Collected data:
↓↓↓

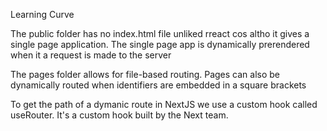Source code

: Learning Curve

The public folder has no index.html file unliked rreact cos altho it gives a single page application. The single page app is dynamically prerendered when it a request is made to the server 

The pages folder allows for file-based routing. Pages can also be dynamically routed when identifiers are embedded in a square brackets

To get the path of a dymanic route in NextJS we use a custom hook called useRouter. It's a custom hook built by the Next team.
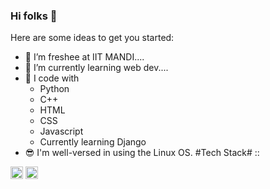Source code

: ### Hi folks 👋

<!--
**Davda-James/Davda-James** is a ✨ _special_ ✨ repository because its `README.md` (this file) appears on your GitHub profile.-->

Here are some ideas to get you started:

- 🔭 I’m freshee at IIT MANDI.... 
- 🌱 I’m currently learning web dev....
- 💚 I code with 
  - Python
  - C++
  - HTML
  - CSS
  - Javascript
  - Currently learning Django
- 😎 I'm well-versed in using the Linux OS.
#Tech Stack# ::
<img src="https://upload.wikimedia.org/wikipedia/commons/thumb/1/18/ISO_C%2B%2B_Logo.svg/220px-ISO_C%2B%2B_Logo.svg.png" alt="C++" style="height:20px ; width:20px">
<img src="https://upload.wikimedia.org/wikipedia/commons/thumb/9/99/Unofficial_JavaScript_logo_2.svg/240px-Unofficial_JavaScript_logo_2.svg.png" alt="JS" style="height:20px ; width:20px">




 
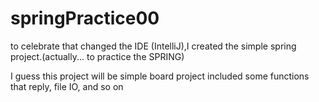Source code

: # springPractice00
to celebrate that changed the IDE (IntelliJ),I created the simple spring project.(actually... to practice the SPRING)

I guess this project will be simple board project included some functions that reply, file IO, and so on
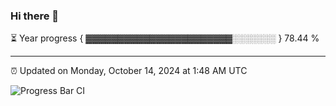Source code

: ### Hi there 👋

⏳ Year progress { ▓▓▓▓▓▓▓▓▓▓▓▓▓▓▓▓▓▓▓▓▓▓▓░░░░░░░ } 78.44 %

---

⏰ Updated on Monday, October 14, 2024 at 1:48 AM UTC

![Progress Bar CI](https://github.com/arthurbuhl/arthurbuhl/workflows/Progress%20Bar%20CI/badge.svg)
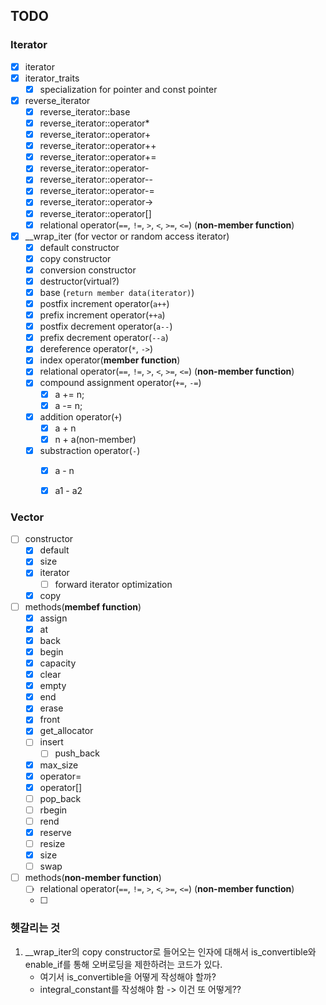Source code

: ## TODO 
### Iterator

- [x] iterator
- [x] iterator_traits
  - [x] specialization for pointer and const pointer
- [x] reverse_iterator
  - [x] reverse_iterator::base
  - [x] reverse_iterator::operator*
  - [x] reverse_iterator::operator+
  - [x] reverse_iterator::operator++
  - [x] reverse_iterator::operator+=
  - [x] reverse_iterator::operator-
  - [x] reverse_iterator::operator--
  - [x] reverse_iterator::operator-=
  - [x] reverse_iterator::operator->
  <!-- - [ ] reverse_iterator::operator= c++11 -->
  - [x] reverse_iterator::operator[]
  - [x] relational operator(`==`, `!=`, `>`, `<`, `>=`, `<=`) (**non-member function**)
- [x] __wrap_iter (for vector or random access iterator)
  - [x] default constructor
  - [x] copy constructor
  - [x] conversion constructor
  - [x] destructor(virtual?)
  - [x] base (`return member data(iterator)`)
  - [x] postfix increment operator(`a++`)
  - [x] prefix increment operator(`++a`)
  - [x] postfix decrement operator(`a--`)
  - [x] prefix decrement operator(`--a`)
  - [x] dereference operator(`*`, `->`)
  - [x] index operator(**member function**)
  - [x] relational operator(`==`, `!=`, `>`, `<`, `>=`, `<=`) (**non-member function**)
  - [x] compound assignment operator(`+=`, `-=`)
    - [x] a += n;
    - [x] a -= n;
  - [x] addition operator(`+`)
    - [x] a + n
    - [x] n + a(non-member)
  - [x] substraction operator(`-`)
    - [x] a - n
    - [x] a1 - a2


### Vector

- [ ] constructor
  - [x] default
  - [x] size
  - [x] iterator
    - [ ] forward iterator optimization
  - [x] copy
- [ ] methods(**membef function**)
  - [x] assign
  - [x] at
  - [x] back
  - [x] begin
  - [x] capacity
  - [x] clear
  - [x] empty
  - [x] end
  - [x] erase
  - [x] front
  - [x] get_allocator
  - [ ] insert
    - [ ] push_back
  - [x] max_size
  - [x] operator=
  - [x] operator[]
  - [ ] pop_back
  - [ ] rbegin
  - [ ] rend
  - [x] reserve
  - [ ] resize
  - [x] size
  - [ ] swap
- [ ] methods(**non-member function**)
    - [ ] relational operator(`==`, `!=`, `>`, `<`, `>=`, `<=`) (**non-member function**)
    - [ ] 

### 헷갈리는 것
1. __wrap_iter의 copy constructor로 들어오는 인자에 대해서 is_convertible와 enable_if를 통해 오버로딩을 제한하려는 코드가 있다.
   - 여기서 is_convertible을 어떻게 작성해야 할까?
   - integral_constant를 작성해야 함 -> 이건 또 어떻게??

↑↑↑
↓↓↓

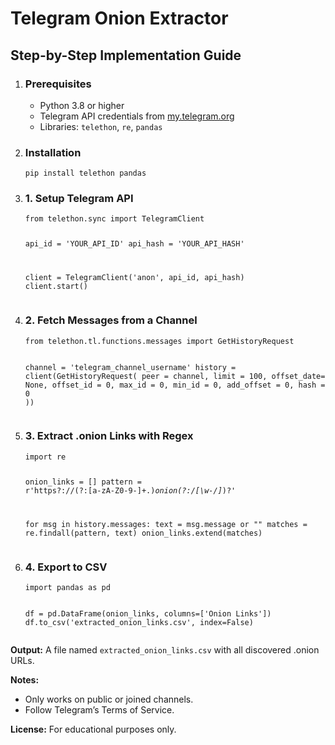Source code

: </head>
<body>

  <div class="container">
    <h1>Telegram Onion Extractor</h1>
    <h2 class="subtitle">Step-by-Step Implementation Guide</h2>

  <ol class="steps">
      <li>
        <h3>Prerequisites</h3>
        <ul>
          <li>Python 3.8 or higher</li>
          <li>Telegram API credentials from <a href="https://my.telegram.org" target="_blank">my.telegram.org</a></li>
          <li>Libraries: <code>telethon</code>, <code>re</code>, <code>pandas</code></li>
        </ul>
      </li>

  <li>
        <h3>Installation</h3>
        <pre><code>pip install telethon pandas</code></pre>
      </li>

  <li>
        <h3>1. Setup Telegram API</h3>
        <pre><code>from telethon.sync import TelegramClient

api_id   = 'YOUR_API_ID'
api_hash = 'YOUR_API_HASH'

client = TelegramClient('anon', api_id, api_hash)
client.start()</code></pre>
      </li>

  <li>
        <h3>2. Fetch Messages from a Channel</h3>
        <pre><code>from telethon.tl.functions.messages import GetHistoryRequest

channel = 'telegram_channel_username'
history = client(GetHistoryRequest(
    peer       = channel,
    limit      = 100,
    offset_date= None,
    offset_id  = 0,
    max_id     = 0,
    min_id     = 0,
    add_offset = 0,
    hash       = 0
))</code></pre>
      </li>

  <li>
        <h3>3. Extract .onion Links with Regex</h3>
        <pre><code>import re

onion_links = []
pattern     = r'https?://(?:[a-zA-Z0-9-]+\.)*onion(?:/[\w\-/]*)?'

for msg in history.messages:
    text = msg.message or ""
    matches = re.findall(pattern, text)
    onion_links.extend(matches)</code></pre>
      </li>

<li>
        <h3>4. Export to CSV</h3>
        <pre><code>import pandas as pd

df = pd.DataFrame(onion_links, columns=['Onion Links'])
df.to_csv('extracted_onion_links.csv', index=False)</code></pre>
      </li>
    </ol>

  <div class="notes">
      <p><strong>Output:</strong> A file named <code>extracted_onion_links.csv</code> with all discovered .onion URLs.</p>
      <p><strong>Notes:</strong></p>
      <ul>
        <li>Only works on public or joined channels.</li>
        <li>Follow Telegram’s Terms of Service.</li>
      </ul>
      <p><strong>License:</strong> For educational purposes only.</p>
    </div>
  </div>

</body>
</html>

↑↑↑

§ **Your assignment**:
Each line above that contains "methods" must be copied out.

§ **Answer to this problem**:
- [ ] methods(**membef function**)
- [ ] methods(**non-member function**)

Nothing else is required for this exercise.